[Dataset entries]
○ ○ ○ ○
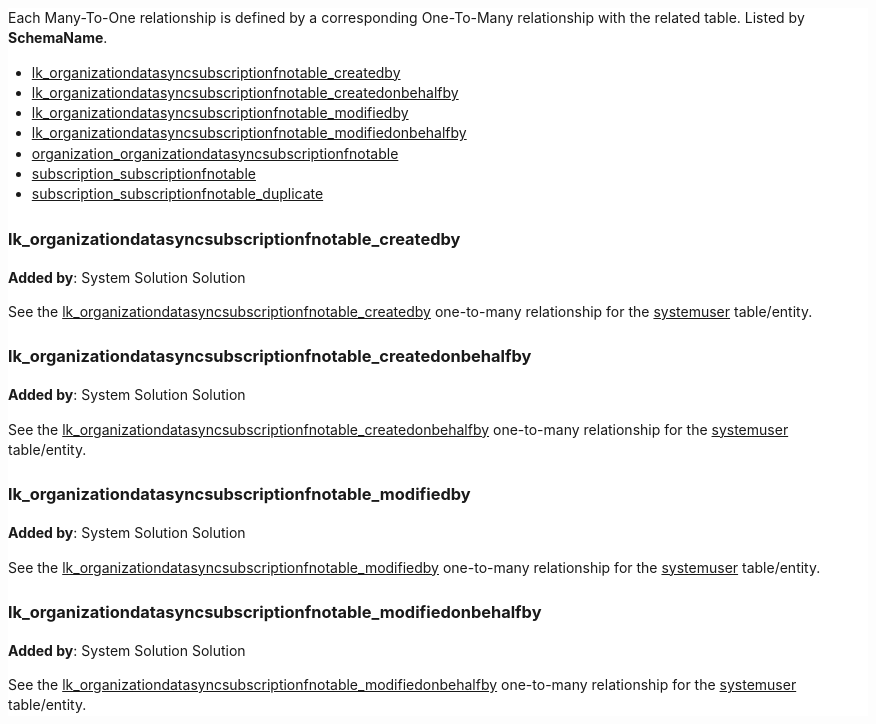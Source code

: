 Each Many-To-One relationship is defined by a corresponding One-To-Many relationship with the related table. Listed by **SchemaName**.

- [lk_organizationdatasyncsubscriptionfnotable_createdby](#BKMK_lk_organizationdatasyncsubscriptionfnotable_createdby)
- [lk_organizationdatasyncsubscriptionfnotable_createdonbehalfby](#BKMK_lk_organizationdatasyncsubscriptionfnotable_createdonbehalfby)
- [lk_organizationdatasyncsubscriptionfnotable_modifiedby](#BKMK_lk_organizationdatasyncsubscriptionfnotable_modifiedby)
- [lk_organizationdatasyncsubscriptionfnotable_modifiedonbehalfby](#BKMK_lk_organizationdatasyncsubscriptionfnotable_modifiedonbehalfby)
- [organization_organizationdatasyncsubscriptionfnotable](#BKMK_organization_organizationdatasyncsubscriptionfnotable)
- [subscription_subscriptionfnotable](#BKMK_subscription_subscriptionfnotable)
- [subscription_subscriptionfnotable_duplicate](#BKMK_subscription_subscriptionfnotable_duplicate)


### <a name="BKMK_lk_organizationdatasyncsubscriptionfnotable_createdby"></a> lk_organizationdatasyncsubscriptionfnotable_createdby

**Added by**: System Solution Solution

See the [lk_organizationdatasyncsubscriptionfnotable_createdby](systemuser.md#BKMK_lk_organizationdatasyncsubscriptionfnotable_createdby) one-to-many relationship for the [systemuser](systemuser.md) table/entity.

### <a name="BKMK_lk_organizationdatasyncsubscriptionfnotable_createdonbehalfby"></a> lk_organizationdatasyncsubscriptionfnotable_createdonbehalfby

**Added by**: System Solution Solution

See the [lk_organizationdatasyncsubscriptionfnotable_createdonbehalfby](systemuser.md#BKMK_lk_organizationdatasyncsubscriptionfnotable_createdonbehalfby) one-to-many relationship for the [systemuser](systemuser.md) table/entity.

### <a name="BKMK_lk_organizationdatasyncsubscriptionfnotable_modifiedby"></a> lk_organizationdatasyncsubscriptionfnotable_modifiedby

**Added by**: System Solution Solution

See the [lk_organizationdatasyncsubscriptionfnotable_modifiedby](systemuser.md#BKMK_lk_organizationdatasyncsubscriptionfnotable_modifiedby) one-to-many relationship for the [systemuser](systemuser.md) table/entity.

### <a name="BKMK_lk_organizationdatasyncsubscriptionfnotable_modifiedonbehalfby"></a> lk_organizationdatasyncsubscriptionfnotable_modifiedonbehalfby

**Added by**: System Solution Solution

See the [lk_organizationdatasyncsubscriptionfnotable_modifiedonbehalfby](systemuser.md#BKMK_lk_organizationdatasyncsubscriptionfnotable_modifiedonbehalfby) one-to-many relationship for the [systemuser](systemuser.md) table/entity.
○ ○ ○ ○
Task goal
Where does the string "entity" occur in the data above? Copy every line that holds it.

Finished exercise
See the [lk_organizationdatasyncsubscriptionfnotable_createdby](systemuser.md#BKMK_lk_organizationdatasyncsubscriptionfnotable_createdby) one-to-many relationship for the [systemuser](systemuser.md) table/entity.
See the [lk_organizationdatasyncsubscriptionfnotable_createdonbehalfby](systemuser.md#BKMK_lk_organizationdatasyncsubscriptionfnotable_createdonbehalfby) one-to-many relationship for the [systemuser](systemuser.md) table/entity.
See the [lk_organizationdatasyncsubscriptionfnotable_modifiedby](systemuser.md#BKMK_lk_organizationdatasyncsubscriptionfnotable_modifiedby) one-to-many relationship for the [systemuser](systemuser.md) table/entity.
See the [lk_organizationdatasyncsubscriptionfnotable_modifiedonbehalfby](systemuser.md#BKMK_lk_organizationdatasyncsubscriptionfnotable_modifiedonbehalfby) one-to-many relationship for the [systemuser](systemuser.md) table/entity.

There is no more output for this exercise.